Johnson M W, Kincaid M C, Trobe J D
WK Kellogg Eye Center, Ann Arbor, MI 48105-1994.
Ophthalmology. 1987 Dec;94(12):1577-84. doi: 10.1016/s0161-6420(87)33236-1.
A 59-year-old woman with anemia became totally blind after repeated gastrointestinal bleeding and acute hypotension. Neuropathologic examination was normal apart from bilateral infarctions centered on the orbital portion of the optic nerves. This is the only "pure" histopathologic study of visual loss after hemorrhage and hypotension in the recent literature, the single previous case being complicated by arteriosclerosis and vasculitis. The authors suggest that visual loss after hypotension is of three types. Profound hypotension in patients with neither anemia nor arteriosclerosis generally causes water-shed infarctions in the parietal and occipital lobes. Brief hypotension combined with arteriosclerosis favors juxtalaminar optic nerve infarction indistinguishable from spontaneous anterior ischemic optic neuropathy. In anemic patients without arteriosclerotic risk factors, hypotension is likely to cause infarction in the orbital optic nerve, where pial end vessels are subject to compression from hypoxic edema.

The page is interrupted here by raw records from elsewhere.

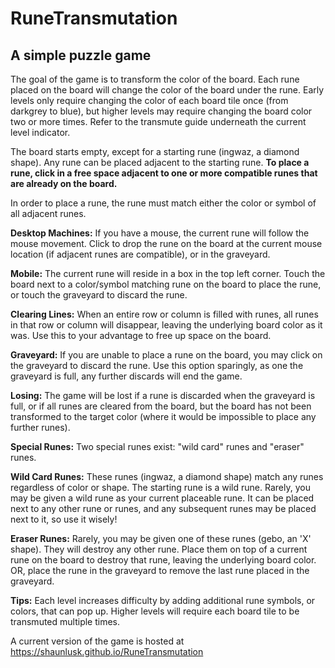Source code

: # RuneTransmutation
## A simple puzzle game

The goal of the game is to transform the color of the board.  Each rune placed
  on the board will change the color of the board under the rune.  Early levels
  only require changing the color of each board tile once (from darkgrey to blue), but higher levels
  may require changing the board color two or more times.  Refer to the transmute
  guide underneath the current level indicator.

  The board starts empty, except for a starting rune (ingwaz, a diamond shape).
  Any rune can be placed adjacent to the starting rune.  **__To place a rune, click in a free space adjacent to
  one or more compatible runes that are already on the board.__**

  In order to place a rune, the rune must match either the color or symbol of all adjacent runes.

**__Desktop Machines:__**
  If you have a mouse, the current rune will follow the mouse movement.
  Click to drop the rune on the board at the current mouse location (if adjacent runes are compatible),
  or in the graveyard.

**__Mobile:__**
  The current rune will reside in a box in the top left corner.
  Touch the board next to a color/symbol matching rune on the board to place the rune,
  or touch the graveyard to discard the rune.

**__Clearing Lines:__**
  When an entire row or column is filled with runes, all runes in that row
  or column will disappear, leaving the underlying board color as it was. Use this to your advantage
  to free up space on the board.

**__Graveyard:__**
  If you are unable to place a rune on the board, you may click on the graveyard
  to discard the rune.  Use this option sparingly, as one the graveyard is full, any
  further discards will end the game.

**__Losing:__**
  The game will be lost if a rune is discarded when the graveyard is full,
  or if all runes are cleared from the board, but the board has not been transformed to the target color
  (where it would be impossible to place any further runes).

**__Special Runes:__**
  Two special runes exist: "wild card" runes and "eraser" runes.

**__Wild Card Runes:__**
  These runes (ingwaz, a diamond shape) match any runes regardless of color or shape.
  The starting rune is a wild rune.  Rarely, you may be given a wild rune as your current placeable rune.
  It can be placed next to any other rune or runes, and any subsequent runes may be placed next to it,
  so use it wisely!

**__Eraser Runes:__**
  Rarely, you may be given one of these runes (gebo, an 'X' shape).
  They will destroy any other rune. Place them on top
  of a current rune on the board to destroy that rune, leaving the underlying board color. OR, place the rune in the
  graveyard to remove the last rune placed in the graveyard.

**__Tips:__**
  Each level increases difficulty by adding additional rune symbols, or colors, that can pop up.  Higher
  levels will require each board tile to be transmuted multiple times.

A current version of the game is hosted at https://shaunlusk.github.io/RuneTransmutation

一名59岁的贫血女性在反复胃肠道出血和急性低血压后完全失明。神经病理学检查除了以视神经眶部为中心的双侧梗死外均正常。这是近期文献中关于出血和低血压后视力丧失的唯一一项“纯”组织病理学研究,之前的唯一病例合并有动脉硬化和血管炎。作者认为低血压后的视力丧失有三种类型。既无贫血也无动脉硬化的患者发生严重低血压通常会导致顶叶和枕叶的分水岭梗死。短暂低血压合并动脉硬化则易发生与自发性前部缺血性视神经病变难以区分的视神经层旁梗死。在没有动脉硬化危险因素的贫血患者中,低血压很可能导致眶部视神经梗死,此处软脑膜终末血管易受缺氧性水肿的压迫。